**Your objective**
What lines of the data hold the string "text"? Copy them all.
Records for the task: Begin
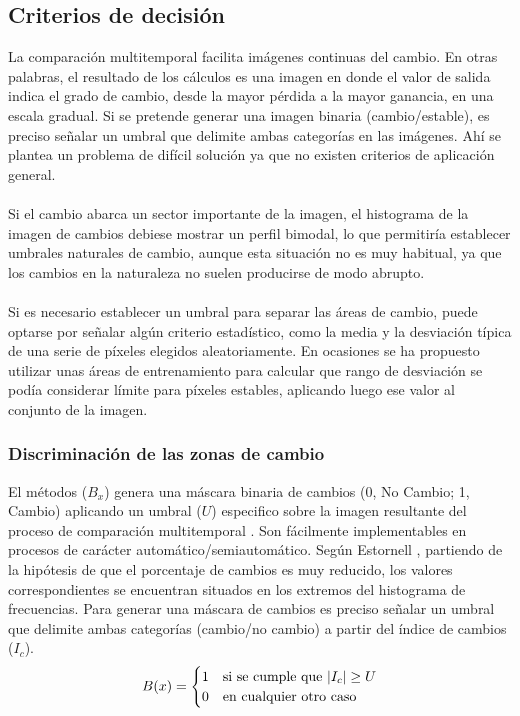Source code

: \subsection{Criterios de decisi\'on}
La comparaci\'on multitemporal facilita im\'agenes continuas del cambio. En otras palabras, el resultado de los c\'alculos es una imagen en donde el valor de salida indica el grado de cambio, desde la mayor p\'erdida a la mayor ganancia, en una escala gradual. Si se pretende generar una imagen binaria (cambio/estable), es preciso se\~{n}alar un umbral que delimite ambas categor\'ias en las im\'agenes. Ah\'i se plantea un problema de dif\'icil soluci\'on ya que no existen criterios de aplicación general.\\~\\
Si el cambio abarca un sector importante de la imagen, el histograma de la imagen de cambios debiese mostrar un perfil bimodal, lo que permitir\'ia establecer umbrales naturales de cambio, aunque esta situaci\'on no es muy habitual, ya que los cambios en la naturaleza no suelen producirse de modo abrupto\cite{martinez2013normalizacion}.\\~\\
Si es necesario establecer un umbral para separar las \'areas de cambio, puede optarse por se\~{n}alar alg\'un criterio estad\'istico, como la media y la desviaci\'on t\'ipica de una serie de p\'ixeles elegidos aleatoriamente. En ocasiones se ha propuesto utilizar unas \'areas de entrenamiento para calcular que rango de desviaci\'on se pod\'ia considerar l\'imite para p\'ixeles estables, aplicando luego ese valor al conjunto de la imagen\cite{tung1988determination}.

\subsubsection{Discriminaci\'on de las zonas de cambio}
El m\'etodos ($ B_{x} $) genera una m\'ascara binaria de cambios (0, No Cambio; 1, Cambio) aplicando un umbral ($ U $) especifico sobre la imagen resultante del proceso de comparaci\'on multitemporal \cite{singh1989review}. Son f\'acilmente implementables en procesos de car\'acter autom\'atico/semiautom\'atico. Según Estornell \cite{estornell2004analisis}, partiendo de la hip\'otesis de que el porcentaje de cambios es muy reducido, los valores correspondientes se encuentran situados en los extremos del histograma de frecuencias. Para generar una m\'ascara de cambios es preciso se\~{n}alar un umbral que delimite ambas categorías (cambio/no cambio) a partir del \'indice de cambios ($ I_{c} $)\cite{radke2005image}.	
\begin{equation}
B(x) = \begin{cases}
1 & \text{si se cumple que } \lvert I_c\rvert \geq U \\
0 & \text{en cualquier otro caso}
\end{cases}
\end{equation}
Records for the task: End
Records for the task: Begin
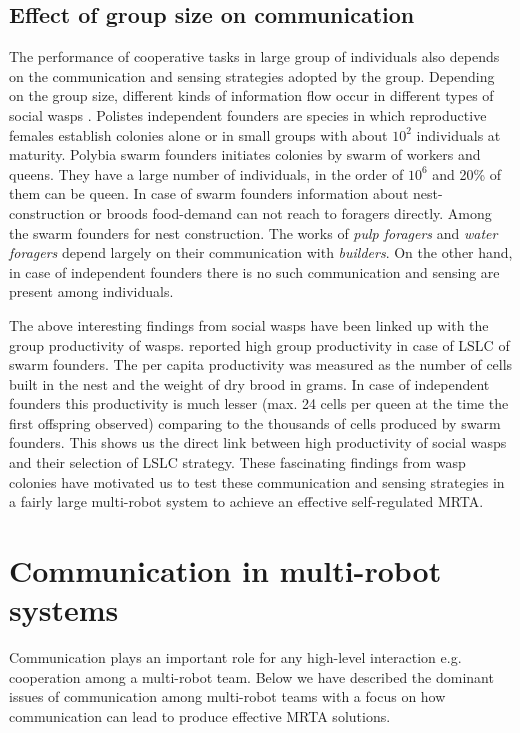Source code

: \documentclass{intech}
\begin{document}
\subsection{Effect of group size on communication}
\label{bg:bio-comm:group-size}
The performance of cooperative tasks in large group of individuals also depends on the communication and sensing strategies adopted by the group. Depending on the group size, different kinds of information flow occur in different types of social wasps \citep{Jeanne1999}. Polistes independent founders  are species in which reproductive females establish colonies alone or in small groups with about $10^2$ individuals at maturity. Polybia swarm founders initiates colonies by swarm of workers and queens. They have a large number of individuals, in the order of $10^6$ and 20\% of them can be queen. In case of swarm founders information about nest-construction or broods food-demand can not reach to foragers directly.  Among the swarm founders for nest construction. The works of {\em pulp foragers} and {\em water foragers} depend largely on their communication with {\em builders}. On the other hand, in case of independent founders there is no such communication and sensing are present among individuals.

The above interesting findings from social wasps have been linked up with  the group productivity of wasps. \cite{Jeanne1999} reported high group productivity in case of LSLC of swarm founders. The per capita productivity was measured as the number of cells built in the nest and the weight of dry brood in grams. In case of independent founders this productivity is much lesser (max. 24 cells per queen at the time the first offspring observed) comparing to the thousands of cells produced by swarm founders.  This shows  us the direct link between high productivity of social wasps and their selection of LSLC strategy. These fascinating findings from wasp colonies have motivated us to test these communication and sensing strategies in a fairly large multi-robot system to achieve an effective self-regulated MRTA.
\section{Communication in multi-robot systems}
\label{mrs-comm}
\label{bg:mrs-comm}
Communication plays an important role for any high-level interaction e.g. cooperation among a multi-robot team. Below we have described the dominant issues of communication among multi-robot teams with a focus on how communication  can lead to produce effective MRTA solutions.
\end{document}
Records for the task: End
**Finished task**
1 & \text{si se cumple que } \lvert I_c\rvert \geq U \\
0 & \text{en cualquier otro caso}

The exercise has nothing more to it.